======== SOURCE DATA ========

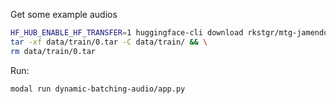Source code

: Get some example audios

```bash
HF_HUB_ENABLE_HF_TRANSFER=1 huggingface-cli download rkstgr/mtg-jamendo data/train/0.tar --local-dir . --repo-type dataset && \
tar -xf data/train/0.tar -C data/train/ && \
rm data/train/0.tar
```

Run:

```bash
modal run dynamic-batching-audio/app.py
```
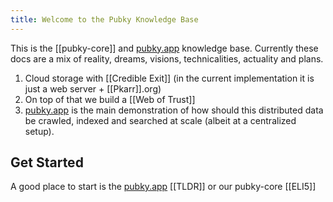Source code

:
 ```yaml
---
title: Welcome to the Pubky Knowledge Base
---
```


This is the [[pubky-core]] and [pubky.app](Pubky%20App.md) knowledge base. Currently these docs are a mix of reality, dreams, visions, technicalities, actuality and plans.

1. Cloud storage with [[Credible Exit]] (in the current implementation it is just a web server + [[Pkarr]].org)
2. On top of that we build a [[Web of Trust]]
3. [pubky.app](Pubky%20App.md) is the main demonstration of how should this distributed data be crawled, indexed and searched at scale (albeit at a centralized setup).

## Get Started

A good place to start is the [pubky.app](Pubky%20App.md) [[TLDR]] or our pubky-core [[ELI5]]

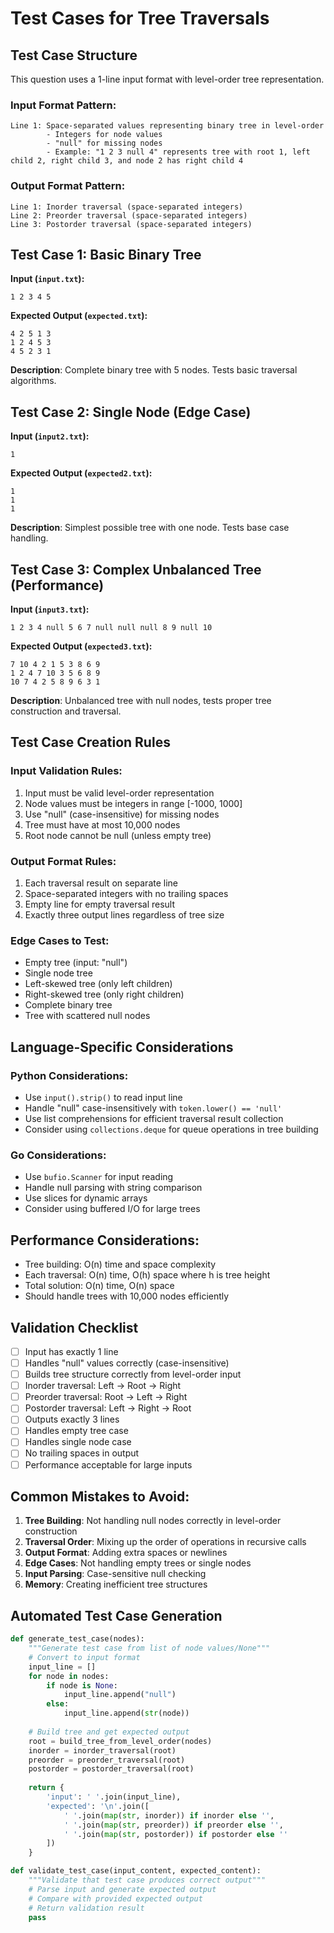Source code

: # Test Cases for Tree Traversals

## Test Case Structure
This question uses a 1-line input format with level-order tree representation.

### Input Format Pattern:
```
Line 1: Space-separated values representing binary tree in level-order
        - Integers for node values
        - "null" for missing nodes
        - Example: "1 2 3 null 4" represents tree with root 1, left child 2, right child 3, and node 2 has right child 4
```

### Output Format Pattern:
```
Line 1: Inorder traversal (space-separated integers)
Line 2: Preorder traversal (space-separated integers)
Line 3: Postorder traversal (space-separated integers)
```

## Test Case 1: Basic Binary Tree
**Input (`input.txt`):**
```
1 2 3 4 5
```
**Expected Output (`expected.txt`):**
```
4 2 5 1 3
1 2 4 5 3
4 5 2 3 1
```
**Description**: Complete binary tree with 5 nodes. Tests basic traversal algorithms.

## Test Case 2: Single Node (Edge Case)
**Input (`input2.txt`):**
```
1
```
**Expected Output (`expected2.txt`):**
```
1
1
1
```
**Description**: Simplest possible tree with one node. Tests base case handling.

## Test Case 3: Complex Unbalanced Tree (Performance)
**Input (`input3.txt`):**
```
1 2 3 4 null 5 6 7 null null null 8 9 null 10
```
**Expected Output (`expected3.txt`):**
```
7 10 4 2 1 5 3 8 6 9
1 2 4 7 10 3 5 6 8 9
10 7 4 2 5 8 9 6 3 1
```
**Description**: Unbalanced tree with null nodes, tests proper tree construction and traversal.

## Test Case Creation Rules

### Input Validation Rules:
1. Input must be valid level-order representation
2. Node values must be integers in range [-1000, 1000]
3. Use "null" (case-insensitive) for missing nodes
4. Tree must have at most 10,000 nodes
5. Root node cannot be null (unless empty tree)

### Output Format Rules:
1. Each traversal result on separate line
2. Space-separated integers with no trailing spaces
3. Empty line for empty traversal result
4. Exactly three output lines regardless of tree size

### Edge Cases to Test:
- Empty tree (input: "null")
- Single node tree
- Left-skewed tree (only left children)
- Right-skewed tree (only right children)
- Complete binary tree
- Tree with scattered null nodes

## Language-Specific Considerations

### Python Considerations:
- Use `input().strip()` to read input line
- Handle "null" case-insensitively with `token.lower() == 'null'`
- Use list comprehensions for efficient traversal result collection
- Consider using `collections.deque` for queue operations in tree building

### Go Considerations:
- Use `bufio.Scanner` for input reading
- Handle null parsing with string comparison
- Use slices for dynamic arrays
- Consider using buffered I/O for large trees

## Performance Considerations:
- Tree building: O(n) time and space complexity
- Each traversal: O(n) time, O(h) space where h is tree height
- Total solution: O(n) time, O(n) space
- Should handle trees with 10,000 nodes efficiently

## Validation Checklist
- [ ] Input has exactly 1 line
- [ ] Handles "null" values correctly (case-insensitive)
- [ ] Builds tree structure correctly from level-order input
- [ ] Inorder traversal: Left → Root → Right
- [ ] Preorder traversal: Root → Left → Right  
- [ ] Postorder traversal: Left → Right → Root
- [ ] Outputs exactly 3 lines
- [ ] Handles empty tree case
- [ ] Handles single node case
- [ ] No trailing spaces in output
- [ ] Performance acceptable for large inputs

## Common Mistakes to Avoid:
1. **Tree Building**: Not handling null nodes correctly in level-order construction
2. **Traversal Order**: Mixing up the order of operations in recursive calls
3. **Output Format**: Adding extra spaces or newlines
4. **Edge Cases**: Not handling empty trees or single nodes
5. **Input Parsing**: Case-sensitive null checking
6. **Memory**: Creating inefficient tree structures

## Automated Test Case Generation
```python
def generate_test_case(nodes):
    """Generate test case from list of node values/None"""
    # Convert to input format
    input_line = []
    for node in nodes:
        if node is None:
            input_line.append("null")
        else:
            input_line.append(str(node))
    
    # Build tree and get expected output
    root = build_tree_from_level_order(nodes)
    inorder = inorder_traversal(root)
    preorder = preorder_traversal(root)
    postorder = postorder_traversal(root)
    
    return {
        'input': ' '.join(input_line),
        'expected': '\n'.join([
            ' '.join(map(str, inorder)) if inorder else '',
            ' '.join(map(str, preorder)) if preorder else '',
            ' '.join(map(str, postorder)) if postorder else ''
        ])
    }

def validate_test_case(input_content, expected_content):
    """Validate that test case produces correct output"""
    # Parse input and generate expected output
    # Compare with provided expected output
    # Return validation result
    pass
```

========
======== SOURCE DATA ========

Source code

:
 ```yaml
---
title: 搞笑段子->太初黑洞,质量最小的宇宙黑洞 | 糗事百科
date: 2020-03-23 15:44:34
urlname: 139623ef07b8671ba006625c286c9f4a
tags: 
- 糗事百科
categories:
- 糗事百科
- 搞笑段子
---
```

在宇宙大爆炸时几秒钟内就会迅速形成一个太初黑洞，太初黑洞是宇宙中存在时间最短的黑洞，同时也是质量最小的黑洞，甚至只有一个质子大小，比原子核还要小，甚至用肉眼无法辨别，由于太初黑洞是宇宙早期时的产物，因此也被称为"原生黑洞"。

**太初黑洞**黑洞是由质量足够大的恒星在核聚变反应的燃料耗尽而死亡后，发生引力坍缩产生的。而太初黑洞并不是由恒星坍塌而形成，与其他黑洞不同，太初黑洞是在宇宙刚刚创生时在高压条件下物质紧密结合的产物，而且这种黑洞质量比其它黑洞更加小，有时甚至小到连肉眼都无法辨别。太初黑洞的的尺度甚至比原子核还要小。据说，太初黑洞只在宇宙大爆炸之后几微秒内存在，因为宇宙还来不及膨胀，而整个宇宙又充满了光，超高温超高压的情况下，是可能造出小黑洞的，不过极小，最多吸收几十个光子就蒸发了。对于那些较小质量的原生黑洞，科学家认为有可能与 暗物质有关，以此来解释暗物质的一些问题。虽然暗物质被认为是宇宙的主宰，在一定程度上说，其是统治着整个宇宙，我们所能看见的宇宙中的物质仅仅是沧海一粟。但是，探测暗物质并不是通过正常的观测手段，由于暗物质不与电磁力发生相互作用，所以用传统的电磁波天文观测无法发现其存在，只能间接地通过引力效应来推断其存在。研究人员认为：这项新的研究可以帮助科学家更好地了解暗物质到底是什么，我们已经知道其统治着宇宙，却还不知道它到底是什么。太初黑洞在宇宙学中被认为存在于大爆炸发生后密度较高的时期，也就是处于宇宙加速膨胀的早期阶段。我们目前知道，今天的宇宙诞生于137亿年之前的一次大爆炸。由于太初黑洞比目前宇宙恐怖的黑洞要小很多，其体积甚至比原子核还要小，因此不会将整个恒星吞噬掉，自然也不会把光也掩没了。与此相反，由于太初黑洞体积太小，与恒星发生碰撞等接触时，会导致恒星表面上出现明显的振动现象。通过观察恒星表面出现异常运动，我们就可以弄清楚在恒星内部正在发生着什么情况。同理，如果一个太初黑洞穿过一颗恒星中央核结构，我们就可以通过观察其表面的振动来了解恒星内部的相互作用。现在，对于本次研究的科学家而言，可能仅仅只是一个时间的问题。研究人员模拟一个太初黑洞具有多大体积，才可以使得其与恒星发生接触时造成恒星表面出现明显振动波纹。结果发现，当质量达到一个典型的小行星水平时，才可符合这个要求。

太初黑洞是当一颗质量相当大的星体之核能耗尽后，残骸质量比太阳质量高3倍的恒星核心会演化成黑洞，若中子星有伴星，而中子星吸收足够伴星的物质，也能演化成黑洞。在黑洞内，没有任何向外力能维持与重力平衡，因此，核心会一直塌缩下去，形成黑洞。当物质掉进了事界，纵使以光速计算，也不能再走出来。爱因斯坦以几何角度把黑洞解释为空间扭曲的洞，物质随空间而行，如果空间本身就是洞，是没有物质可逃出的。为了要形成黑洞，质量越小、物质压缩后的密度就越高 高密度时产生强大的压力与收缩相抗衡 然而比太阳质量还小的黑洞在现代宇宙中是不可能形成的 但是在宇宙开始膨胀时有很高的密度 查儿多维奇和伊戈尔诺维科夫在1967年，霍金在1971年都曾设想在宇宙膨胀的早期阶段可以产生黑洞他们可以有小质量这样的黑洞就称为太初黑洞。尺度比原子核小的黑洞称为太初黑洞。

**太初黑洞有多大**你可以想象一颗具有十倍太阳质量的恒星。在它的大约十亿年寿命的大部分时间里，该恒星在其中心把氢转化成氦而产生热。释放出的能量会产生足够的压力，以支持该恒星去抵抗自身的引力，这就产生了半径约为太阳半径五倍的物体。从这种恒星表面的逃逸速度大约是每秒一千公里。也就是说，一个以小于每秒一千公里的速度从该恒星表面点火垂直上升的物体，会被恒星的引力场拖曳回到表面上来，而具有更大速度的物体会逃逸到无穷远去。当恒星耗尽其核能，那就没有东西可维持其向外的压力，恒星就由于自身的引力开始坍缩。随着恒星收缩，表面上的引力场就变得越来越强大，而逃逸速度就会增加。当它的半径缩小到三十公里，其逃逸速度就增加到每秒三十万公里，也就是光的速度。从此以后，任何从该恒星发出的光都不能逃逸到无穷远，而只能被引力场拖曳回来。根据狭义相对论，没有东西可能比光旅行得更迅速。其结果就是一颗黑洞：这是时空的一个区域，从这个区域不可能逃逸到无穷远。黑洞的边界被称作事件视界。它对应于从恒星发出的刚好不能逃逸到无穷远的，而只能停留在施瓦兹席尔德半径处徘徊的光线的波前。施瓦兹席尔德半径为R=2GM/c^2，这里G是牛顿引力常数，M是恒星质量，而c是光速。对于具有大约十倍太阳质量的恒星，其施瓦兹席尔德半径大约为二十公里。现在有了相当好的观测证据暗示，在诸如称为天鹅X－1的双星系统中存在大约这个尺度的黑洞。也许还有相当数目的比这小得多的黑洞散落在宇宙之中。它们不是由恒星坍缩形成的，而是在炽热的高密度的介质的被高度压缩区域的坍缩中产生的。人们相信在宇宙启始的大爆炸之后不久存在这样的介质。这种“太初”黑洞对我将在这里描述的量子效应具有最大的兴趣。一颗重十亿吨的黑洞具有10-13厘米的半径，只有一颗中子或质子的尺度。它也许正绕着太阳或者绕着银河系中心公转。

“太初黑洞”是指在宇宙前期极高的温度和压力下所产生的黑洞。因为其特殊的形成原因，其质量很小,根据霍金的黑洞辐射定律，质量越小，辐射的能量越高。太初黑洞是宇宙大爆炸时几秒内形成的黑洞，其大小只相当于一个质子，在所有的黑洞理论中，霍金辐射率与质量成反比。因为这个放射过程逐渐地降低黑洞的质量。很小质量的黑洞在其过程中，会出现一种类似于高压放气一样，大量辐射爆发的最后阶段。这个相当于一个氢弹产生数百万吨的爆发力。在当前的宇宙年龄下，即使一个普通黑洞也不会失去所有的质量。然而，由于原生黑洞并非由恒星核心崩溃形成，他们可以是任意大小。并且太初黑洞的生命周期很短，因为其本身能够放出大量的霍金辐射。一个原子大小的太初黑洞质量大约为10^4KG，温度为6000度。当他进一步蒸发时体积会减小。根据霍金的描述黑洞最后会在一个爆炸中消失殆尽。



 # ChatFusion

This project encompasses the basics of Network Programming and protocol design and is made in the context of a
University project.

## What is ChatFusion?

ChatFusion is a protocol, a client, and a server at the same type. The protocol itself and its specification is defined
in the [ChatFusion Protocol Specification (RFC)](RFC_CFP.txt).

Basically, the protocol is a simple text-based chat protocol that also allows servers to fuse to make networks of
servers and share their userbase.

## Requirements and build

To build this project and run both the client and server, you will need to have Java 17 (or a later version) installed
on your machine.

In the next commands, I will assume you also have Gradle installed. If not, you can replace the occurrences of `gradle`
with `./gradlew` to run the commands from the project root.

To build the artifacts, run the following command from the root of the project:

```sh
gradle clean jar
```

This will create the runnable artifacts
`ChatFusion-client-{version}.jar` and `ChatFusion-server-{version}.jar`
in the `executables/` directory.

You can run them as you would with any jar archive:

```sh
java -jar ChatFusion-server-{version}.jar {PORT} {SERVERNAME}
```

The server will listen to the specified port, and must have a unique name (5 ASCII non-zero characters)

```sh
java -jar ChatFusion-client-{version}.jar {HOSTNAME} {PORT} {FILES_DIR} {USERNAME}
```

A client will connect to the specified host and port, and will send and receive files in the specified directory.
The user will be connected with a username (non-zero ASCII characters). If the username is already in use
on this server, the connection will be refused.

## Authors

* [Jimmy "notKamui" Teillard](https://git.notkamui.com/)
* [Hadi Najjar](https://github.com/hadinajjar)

========

◆ WORK TO BE COMPLETED
The lines above from the one containing "## Test Case 3: Complex" through the one containing "### Input Validation" are to be set down exactly, and no others.

◆ EXERCISE RESPONSE
## Test Case 3: Complex Unbalanced Tree (Performance)
**Input (`input3.txt`):**
```
1 2 3 4 null 5 6 7 null null null 8 9 null 10
```
**Expected Output (`expected3.txt`):**
```
7 10 4 2 1 5 3 8 6 9
1 2 4 7 10 3 5 6 8 9
10 7 4 2 5 8 9 6 3 1
```
**Description**: Unbalanced tree with null nodes, tests proper tree construction and traversal.

## Test Case Creation Rules

### Input Validation Rules:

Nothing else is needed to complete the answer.